**Work order:** What lines of the data below hold "pages"? Show them.

────────────────────

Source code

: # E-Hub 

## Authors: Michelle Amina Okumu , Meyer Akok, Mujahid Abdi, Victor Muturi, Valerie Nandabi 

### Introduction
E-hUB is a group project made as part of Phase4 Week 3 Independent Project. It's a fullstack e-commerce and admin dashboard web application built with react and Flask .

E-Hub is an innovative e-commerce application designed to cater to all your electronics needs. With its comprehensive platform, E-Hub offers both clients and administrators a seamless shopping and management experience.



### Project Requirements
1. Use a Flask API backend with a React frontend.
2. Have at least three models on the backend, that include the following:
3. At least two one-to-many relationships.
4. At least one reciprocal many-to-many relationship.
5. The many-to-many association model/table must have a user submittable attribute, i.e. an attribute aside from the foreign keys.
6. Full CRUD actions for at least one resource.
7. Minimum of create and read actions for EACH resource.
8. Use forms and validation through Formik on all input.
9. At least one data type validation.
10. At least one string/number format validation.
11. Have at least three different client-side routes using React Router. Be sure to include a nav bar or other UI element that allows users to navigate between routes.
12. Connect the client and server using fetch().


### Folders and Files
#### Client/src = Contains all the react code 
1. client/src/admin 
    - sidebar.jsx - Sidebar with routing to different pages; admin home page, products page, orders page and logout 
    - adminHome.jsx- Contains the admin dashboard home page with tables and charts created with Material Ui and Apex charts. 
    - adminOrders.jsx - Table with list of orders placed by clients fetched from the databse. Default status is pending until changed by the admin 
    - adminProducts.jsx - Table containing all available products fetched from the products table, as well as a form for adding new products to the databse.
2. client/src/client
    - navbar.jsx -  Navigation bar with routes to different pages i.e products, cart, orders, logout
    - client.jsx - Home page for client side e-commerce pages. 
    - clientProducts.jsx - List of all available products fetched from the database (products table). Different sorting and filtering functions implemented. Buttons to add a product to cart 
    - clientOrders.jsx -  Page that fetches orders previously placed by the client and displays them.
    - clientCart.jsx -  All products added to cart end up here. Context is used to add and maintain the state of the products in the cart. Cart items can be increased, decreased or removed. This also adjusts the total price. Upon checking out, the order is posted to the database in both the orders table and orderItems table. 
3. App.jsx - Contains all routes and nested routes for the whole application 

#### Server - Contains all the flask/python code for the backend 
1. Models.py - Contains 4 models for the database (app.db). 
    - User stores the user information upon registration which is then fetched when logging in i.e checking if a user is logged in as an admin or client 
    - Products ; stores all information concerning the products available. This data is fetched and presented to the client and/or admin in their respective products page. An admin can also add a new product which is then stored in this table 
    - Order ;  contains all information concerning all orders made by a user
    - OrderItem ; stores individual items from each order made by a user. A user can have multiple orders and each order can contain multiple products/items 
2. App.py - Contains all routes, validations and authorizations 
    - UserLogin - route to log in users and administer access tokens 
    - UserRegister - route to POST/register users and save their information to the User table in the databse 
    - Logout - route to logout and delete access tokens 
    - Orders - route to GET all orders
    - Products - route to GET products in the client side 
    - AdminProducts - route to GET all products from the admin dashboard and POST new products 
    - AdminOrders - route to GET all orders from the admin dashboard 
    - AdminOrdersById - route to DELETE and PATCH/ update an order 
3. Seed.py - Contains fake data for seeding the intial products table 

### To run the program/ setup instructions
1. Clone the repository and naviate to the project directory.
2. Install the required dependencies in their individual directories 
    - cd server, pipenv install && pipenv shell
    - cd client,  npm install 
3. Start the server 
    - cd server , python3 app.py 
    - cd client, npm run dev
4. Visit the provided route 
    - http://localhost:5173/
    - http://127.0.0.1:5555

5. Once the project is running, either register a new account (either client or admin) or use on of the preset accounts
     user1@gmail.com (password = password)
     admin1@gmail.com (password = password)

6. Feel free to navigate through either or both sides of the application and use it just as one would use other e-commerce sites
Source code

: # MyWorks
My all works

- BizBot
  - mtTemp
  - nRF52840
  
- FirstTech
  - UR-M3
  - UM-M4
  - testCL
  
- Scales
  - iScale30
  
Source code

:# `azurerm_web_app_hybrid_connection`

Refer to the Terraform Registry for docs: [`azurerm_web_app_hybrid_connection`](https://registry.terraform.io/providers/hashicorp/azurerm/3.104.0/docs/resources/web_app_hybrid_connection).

────────────────────

**Exercise solution:**
    - sidebar.jsx - Sidebar with routing to different pages; admin home page, products page, orders page and logout 
    - navbar.jsx -  Navigation bar with routes to different pages i.e products, cart, orders, logout
    - client.jsx - Home page for client side e-commerce pages. 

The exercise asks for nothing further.